Hi Ken,On Oct 24, 2010, at 5:52 PM, Kenneth Reid Beesley wrote: On 22Oct2010, at 15:46, David Hill wrote:
Dear Ken,
Apologies for the delay in replying to you email request.
Hello David,
Many thanks for your message. No apologies are necessary. As far as I know, you don't owe anything to anyone---and certainly not to me. About once a year I look around for a practical articulatory text-to-speech toolkit, complete, supported, documented and ready to use. I know that's asking a lot. From what I've been able to read, gunspeech looks very promising, so I launch an inquiry from time to time. I hope they come across as friendly inquiries.
An enquiry about gnuspeech cannot be anything other than friendly. Your interest is appreciated!

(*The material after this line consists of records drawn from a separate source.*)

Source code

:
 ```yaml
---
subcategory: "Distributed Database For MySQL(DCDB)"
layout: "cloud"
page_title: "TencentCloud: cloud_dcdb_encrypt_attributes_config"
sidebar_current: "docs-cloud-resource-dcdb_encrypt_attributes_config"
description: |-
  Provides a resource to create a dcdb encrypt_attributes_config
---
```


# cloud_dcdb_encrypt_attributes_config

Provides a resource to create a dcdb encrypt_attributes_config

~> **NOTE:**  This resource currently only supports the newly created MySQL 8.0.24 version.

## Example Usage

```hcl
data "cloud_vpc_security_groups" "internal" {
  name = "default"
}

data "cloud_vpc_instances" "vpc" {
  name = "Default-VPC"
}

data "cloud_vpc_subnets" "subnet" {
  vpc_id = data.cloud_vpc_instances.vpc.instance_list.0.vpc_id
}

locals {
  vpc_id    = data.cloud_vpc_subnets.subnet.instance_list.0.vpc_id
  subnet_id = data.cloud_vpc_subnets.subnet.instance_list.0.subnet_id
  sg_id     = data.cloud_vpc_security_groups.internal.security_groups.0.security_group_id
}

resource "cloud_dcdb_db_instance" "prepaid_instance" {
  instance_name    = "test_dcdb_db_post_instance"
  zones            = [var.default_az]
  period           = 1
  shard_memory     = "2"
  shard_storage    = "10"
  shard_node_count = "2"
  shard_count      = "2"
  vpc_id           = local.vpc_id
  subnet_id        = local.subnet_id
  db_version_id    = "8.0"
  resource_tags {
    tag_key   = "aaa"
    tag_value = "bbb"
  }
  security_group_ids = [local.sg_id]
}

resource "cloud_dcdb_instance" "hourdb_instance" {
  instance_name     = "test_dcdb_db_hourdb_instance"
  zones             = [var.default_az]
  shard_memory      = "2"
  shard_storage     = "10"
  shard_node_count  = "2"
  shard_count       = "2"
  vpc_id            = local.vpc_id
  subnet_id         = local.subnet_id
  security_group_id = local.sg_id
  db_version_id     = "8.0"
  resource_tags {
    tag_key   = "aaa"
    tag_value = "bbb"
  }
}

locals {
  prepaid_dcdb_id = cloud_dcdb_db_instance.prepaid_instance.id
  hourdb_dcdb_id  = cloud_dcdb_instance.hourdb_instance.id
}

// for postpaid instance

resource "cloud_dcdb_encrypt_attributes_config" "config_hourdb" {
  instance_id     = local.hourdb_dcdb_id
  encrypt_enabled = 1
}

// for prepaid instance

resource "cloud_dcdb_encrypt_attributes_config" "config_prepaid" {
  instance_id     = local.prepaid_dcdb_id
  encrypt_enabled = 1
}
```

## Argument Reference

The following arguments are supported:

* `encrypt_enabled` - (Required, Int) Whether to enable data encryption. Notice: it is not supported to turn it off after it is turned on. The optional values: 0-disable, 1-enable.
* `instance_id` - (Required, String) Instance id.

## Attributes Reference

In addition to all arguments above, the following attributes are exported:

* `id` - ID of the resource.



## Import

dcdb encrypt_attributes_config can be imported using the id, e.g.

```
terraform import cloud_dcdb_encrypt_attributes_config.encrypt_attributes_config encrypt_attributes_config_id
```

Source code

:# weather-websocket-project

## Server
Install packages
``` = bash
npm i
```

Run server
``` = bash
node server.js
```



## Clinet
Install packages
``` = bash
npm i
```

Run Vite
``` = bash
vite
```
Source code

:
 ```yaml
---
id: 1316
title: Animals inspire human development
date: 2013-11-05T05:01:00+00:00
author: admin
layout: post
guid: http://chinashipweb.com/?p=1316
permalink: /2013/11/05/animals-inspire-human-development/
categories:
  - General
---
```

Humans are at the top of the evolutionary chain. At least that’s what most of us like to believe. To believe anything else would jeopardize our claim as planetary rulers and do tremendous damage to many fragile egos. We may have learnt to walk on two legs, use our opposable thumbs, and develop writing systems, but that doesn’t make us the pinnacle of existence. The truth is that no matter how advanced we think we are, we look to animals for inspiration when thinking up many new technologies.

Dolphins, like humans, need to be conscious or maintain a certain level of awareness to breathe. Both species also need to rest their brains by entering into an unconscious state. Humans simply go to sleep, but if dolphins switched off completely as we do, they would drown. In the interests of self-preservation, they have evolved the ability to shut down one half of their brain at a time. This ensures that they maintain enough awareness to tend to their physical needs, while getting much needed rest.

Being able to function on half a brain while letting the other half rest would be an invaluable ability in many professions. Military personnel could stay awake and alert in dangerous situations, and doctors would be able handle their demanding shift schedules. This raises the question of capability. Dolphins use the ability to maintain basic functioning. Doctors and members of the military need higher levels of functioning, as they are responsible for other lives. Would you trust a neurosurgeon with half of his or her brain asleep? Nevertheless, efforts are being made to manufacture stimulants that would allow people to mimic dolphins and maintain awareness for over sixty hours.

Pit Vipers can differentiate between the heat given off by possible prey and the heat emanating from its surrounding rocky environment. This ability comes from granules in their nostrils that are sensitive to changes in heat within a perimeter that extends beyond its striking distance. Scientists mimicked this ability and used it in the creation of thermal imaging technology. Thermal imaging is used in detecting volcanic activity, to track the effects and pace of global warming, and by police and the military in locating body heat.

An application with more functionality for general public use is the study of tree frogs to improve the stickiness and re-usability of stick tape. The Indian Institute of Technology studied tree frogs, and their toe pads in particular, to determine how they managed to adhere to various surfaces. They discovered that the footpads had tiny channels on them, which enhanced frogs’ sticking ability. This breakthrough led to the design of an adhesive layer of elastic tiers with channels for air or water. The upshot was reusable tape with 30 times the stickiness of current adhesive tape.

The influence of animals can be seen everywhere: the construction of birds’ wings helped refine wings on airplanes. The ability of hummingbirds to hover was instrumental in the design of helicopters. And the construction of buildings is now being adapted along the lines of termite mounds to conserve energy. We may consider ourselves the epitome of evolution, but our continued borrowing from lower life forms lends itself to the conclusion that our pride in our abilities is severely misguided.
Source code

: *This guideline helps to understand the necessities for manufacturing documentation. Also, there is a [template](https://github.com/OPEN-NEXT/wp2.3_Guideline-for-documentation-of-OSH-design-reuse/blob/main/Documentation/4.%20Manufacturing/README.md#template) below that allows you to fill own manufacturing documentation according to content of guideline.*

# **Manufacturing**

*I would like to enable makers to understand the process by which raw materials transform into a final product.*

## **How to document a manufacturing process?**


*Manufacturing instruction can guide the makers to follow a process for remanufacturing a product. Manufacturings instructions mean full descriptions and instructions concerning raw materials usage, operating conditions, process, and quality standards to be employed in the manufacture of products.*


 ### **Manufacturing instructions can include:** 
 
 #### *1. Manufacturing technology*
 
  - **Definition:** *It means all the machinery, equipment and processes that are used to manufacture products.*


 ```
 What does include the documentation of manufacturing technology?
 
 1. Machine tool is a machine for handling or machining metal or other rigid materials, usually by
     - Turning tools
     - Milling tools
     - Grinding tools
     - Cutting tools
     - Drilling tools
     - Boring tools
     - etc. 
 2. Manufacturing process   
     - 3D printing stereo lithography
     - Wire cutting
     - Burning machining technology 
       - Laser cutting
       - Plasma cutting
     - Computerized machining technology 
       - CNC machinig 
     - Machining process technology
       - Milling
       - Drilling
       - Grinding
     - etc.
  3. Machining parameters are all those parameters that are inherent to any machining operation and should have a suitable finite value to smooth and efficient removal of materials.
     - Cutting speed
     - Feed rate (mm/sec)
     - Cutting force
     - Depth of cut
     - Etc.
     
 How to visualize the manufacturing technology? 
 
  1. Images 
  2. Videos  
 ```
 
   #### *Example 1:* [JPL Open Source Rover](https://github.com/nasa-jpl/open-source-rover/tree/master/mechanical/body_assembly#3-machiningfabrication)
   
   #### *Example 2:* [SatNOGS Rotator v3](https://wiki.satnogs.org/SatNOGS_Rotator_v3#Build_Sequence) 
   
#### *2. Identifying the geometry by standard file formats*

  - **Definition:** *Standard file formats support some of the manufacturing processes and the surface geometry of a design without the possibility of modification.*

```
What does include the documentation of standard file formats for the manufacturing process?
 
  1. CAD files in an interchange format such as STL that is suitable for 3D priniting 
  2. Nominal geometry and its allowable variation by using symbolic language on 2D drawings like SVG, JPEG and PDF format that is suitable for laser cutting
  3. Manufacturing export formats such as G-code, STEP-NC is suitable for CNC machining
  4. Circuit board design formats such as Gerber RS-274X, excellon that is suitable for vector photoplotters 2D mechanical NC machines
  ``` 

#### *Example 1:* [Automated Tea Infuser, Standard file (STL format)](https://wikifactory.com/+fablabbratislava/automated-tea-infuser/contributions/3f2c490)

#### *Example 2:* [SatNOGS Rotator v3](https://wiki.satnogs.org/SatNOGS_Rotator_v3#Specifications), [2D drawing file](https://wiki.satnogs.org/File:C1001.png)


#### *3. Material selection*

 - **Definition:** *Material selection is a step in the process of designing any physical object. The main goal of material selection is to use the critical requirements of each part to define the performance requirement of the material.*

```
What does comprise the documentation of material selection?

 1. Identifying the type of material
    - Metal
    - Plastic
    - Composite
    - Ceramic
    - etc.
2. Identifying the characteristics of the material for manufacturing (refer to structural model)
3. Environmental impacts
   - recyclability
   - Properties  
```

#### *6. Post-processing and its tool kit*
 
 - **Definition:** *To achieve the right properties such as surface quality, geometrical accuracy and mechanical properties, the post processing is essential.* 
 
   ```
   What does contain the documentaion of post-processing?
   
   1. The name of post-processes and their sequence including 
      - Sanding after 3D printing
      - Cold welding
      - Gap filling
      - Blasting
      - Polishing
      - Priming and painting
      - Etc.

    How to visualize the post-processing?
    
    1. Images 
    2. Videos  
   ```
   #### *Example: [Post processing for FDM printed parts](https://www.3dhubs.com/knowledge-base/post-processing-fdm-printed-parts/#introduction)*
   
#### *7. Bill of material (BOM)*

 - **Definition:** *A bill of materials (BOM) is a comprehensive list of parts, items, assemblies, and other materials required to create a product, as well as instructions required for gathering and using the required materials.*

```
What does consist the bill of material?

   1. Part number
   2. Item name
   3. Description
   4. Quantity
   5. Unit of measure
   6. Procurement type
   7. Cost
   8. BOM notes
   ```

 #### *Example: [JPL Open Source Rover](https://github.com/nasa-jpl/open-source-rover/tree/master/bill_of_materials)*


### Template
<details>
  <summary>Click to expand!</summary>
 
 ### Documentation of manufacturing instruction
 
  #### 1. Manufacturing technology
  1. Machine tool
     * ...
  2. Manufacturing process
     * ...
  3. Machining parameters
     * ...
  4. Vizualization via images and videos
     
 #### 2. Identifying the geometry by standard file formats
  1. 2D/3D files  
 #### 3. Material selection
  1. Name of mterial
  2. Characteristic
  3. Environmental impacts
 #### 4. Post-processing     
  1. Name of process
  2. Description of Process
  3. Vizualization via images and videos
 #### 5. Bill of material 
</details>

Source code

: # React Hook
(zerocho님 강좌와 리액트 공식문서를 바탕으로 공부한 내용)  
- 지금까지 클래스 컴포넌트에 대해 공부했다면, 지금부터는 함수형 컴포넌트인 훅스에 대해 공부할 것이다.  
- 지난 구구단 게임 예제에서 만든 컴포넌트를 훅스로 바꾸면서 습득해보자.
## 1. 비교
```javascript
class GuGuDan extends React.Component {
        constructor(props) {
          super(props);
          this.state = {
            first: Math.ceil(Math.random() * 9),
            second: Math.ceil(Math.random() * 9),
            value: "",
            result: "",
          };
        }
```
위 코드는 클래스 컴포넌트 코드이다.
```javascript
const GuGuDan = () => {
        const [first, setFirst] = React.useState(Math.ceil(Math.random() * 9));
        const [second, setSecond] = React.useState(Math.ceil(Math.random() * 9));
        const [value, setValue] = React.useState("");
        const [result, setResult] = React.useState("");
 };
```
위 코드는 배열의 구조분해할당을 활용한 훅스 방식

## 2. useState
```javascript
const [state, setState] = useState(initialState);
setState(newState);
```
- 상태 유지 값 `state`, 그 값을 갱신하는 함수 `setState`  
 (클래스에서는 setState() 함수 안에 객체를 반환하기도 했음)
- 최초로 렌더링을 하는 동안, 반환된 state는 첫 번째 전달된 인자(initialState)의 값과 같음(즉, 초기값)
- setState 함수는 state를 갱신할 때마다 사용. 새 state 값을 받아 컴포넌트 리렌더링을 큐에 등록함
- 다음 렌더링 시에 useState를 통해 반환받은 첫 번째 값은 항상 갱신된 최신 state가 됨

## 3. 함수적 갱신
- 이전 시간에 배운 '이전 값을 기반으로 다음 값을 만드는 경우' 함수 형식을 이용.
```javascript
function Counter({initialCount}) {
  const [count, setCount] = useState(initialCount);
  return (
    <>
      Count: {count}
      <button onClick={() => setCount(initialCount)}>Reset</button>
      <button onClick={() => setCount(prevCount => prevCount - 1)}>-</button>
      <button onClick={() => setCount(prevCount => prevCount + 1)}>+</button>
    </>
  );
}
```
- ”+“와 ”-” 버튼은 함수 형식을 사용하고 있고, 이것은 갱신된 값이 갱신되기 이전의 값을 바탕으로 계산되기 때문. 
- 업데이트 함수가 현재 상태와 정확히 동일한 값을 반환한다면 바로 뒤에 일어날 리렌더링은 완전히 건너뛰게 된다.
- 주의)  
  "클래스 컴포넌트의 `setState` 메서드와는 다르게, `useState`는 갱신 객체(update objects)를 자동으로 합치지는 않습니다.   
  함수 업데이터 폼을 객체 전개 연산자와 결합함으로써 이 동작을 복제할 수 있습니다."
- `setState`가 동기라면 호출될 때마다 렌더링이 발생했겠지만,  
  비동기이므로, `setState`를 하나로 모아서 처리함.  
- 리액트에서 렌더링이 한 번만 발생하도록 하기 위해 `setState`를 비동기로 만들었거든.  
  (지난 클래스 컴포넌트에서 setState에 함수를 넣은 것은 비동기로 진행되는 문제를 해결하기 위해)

The project at present is not being actively developed. The last repository update was made approximately 11 months ago by Dalmazio Brisinda and included major upgrades to Monet and a newly completed component required (or at least very, very useful) for new language development -- "Synthesizer" which allows researchers to determine the acoustic consequences of arbitrary vocal tract configurations in the tube model (though the current "Synthesizer" is really a beta release and needs some code clean-up and a few additional features). There are a number of additional important "Monet" modules to be ported to manage posture, rule and transition editing. Unfortunately for you, the sub-modules that deal with developing these necessary new language data components within Monet are only stubs at present. Some help in continuing the port would be most welcome,though I realise that you represent an end user, and not a developer, so this is not really a call on you. [Anyone out there interested?]
Thanks for the update. What kind of expertise do you need to continue development?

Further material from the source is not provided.